Pennsylvania offers an especially enticing opportunity for McCain, with its 21 electoral votes and large swaths of white, working-class voters who favored Sen. Hillary Rodham Clinton in the Democratic primary contest.

McCain and Palin have visited the state repeatedly, making an aggressive play for votes in the Democratically inclined suburbs of Philadelphia, where Obama did not do as well as expected in the primary, and in the more traditionally conservative areas farther west.

Recent polls showed Obama forging a clear lead in the state, and Obama advisers think they will benefit from the surge in Democratic registration there this year. There are now about 1.1 million more Democrats registered in the state than Republicans.

In the hope of continuing that trend before the new registration deadline on Monday, the Obama campaign enlisted Bruce Springsteen to give a free concert in Philadelphia this weekend so that volunteers could track down new, unregistered voters in time for them to be added to the rolls.

Still, Obama advisers are wary about the state because of its older population, the relatively high percentage of Roman Catholic voters and what advisers see as racially based resistance to Obama's candidacy. "I don't think we can take that at all for granted," one Obama adviser said.

The travel schedule his campaign has devised for the candidate, as well as his wife, Michelle, and running mate Sen. Joseph R. Biden Jr. — with frequent trips to Republican areas and states such as Virginia, where both Obama and Biden are this weekend — reflects a growing sense of confidence that Obama is on the right course since briefly stalling after the Republican convention.

"We've had a good few weeks," Axelrod said in an interview on Friday. "The debates have gone well for us. Obama has handled the economic issues well. McCain, I think, has not. So I think we've made progress, and that's reflected in myriad public polls.
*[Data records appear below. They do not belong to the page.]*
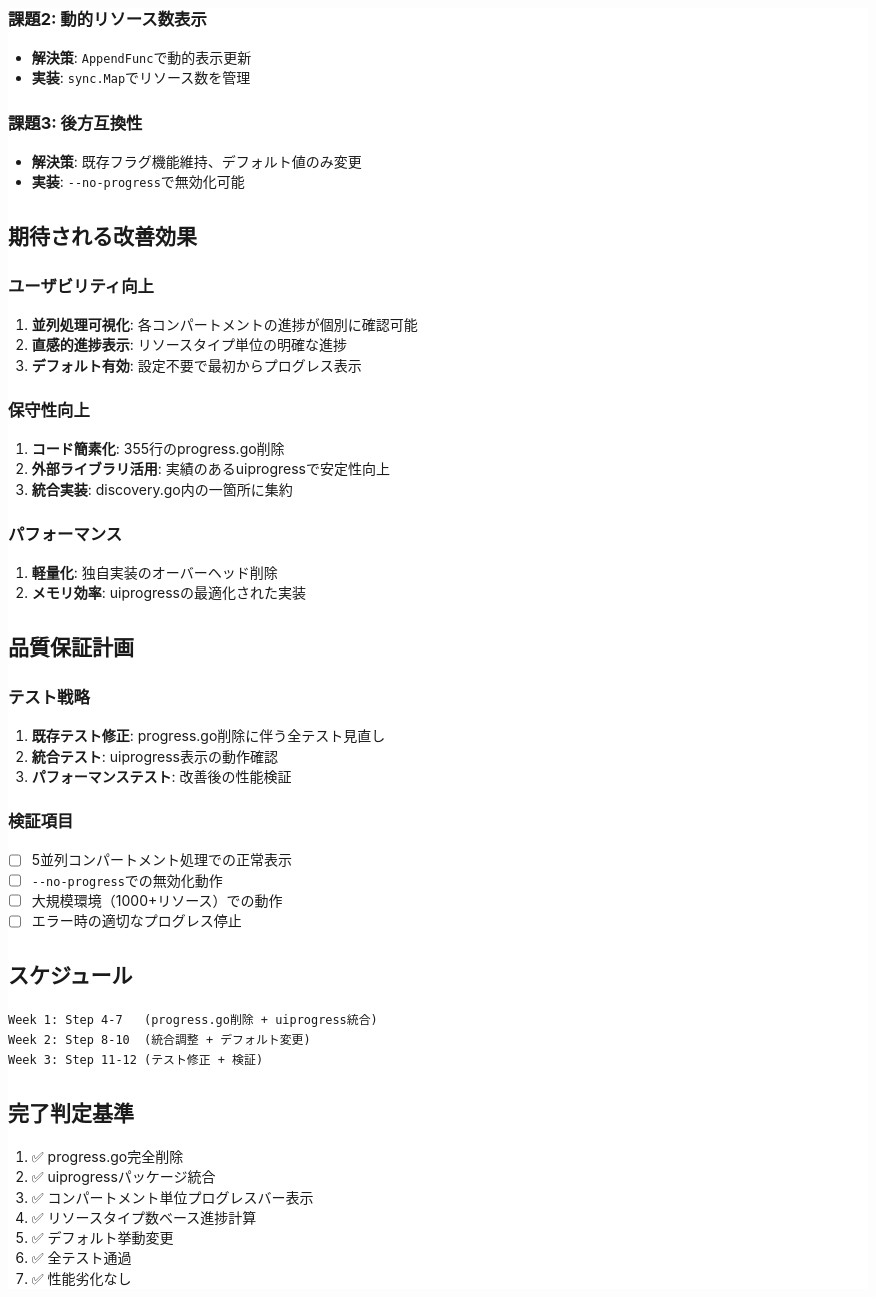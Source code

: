 ### 課題2: 動的リソース数表示
- **解決策**: `AppendFunc`で動的表示更新
- **実装**: `sync.Map`でリソース数を管理

### 課題3: 後方互換性
- **解決策**: 既存フラグ機能維持、デフォルト値のみ変更
- **実装**: `--no-progress`で無効化可能

## 期待される改善効果

### ユーザビリティ向上
1. **並列処理可視化**: 各コンパートメントの進捗が個別に確認可能
2. **直感的進捗表示**: リソースタイプ単位の明確な進捗
3. **デフォルト有効**: 設定不要で最初からプログレス表示

### 保守性向上
1. **コード簡素化**: 355行のprogress.go削除
2. **外部ライブラリ活用**: 実績のあるuiprogressで安定性向上
3. **統合実装**: discovery.go内の一箇所に集約

### パフォーマンス
1. **軽量化**: 独自実装のオーバーヘッド削除
2. **メモリ効率**: uiprogressの最適化された実装

## 品質保証計画

### テスト戦略
1. **既存テスト修正**: progress.go削除に伴う全テスト見直し
2. **統合テスト**: uiprogress表示の動作確認
3. **パフォーマンステスト**: 改善後の性能検証

### 検証項目
- [ ] 5並列コンパートメント処理での正常表示
- [ ] `--no-progress`での無効化動作
- [ ] 大規模環境（1000+リソース）での動作
- [ ] エラー時の適切なプログレス停止

## スケジュール

```
Week 1: Step 4-7   (progress.go削除 + uiprogress統合)
Week 2: Step 8-10  (統合調整 + デフォルト変更)
Week 3: Step 11-12 (テスト修正 + 検証)
```

## 完了判定基準

1. ✅ progress.go完全削除
2. ✅ uiprogressパッケージ統合
3. ✅ コンパートメント単位プログレスバー表示
4. ✅ リソースタイプ数ベース進捗計算
5. ✅ デフォルト挙動変更
6. ✅ 全テスト通過
7. ✅ 性能劣化なし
But we expect a pitched battle from now to November 4th, and we're not intoxicated by these polls any more than we were depressed by negative polls when we've seen them before."
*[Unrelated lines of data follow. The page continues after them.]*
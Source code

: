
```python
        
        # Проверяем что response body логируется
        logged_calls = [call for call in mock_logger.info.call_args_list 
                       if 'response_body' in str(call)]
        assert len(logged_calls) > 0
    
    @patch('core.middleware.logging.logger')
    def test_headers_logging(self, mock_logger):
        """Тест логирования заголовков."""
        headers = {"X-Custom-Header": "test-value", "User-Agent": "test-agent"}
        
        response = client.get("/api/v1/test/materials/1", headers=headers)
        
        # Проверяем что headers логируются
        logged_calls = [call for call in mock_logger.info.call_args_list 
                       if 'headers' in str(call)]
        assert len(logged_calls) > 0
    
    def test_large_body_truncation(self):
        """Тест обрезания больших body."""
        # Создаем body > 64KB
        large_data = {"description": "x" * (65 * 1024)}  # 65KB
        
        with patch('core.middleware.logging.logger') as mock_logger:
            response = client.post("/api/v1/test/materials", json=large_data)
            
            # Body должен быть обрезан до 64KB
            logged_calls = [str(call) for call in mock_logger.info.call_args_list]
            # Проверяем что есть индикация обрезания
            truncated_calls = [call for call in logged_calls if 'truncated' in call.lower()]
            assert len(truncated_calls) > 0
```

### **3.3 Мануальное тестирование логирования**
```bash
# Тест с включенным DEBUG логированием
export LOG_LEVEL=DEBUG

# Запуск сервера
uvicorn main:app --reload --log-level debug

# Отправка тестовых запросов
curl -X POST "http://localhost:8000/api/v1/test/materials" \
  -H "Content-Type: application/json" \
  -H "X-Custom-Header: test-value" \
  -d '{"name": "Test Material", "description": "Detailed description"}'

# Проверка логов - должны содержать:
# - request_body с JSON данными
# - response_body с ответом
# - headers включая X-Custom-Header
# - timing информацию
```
Beyond Pennsylvania, McCain's blue-state targets include Wisconsin — one of the closest states in 2000 and 2004 — and New Hampshire.

Kerry won New Hampshire in 2004. In the midterm elections two years later, voters wiped out the state's all-Republican congressional delegation to elect two Democrats to the U.S. House. But it is also an iconoclastic swing state with a deep current of affection for McCain — and the place where Obama suffered his first primary defeat to Clinton.
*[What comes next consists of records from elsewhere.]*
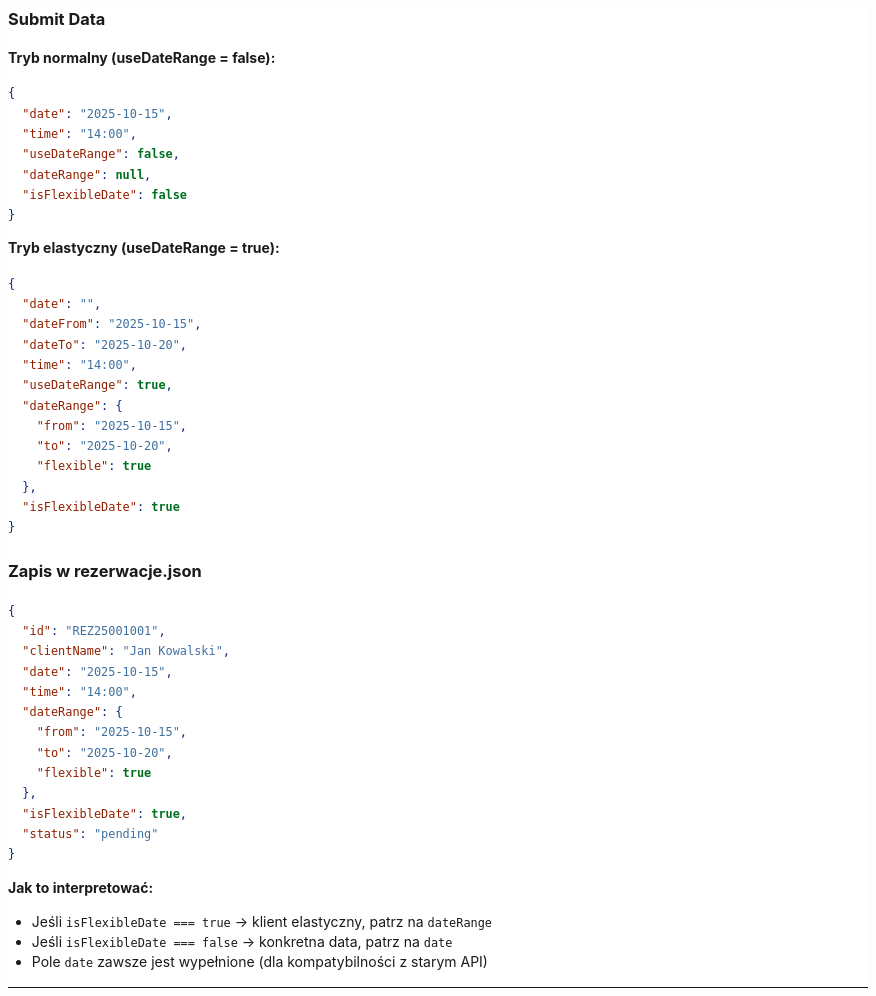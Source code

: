 ### **Submit Data**

**Tryb normalny (useDateRange = false):**
```json
{
  "date": "2025-10-15",
  "time": "14:00",
  "useDateRange": false,
  "dateRange": null,
  "isFlexibleDate": false
}
```

**Tryb elastyczny (useDateRange = true):**
```json
{
  "date": "",
  "dateFrom": "2025-10-15",
  "dateTo": "2025-10-20",
  "time": "14:00",
  "useDateRange": true,
  "dateRange": {
    "from": "2025-10-15",
    "to": "2025-10-20",
    "flexible": true
  },
  "isFlexibleDate": true
}
```

### **Zapis w rezerwacje.json**

```json
{
  "id": "REZ25001001",
  "clientName": "Jan Kowalski",
  "date": "2025-10-15",
  "time": "14:00",
  "dateRange": {
    "from": "2025-10-15",
    "to": "2025-10-20",
    "flexible": true
  },
  "isFlexibleDate": true,
  "status": "pending"
}
```

**Jak to interpretować:**
- Jeśli `isFlexibleDate === true` → klient elastyczny, patrz na `dateRange`
- Jeśli `isFlexibleDate === false` → konkretna data, patrz na `date`
- Pole `date` zawsze jest wypełnione (dla kompatybilności z starym API)

---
"It's tighter than it should be in New Hampshire," said Doug Hattaway, a Boston-based Democratic consultant who worked for Clinton in the primaries and is advising Jeanne Shaheen in her efforts to unseat Sen. John E. Sununu (R) there.

He said that, given Democratic growth over the past few years, Obama could expect to be in stronger shape, but added, "New Hampshire is sort of tailor-made for McCain, with its independent streak, and he is well-known and well-liked there."

Another wild card for both candidates is the northern half of Maine, which splits its electoral college votes in half by congressional district. McCain is making a play for the 1st District, where the conservative, rural sensibility seems to be a natural fit for Palin.

In acknowledging the decision to abandon Michigan, McCain advisers sought to portray it as a sensible move that would allow greater concentration on Maine, Missouri, Indiana and Pennsylvania, among others. Yet it was a stunning admission; campaigns often pretend to compete in states they have all but lost to try to confuse their opponents and hold onto an outside chance of winning toward the end.

On Friday, Palin said she had read the news that her ticket had pulled out of Michigan and strongly disagreed. "I read that this morning and fired off a quick e-mail and said, 'Oh, come on, do we have to?' " Palin told Fox News, adding that she and her husband, Todd, would be able to appeal to workers in the distressed auto industry. "We can relate to them and connect to them. . . . I want to get to Michigan, and I want to try."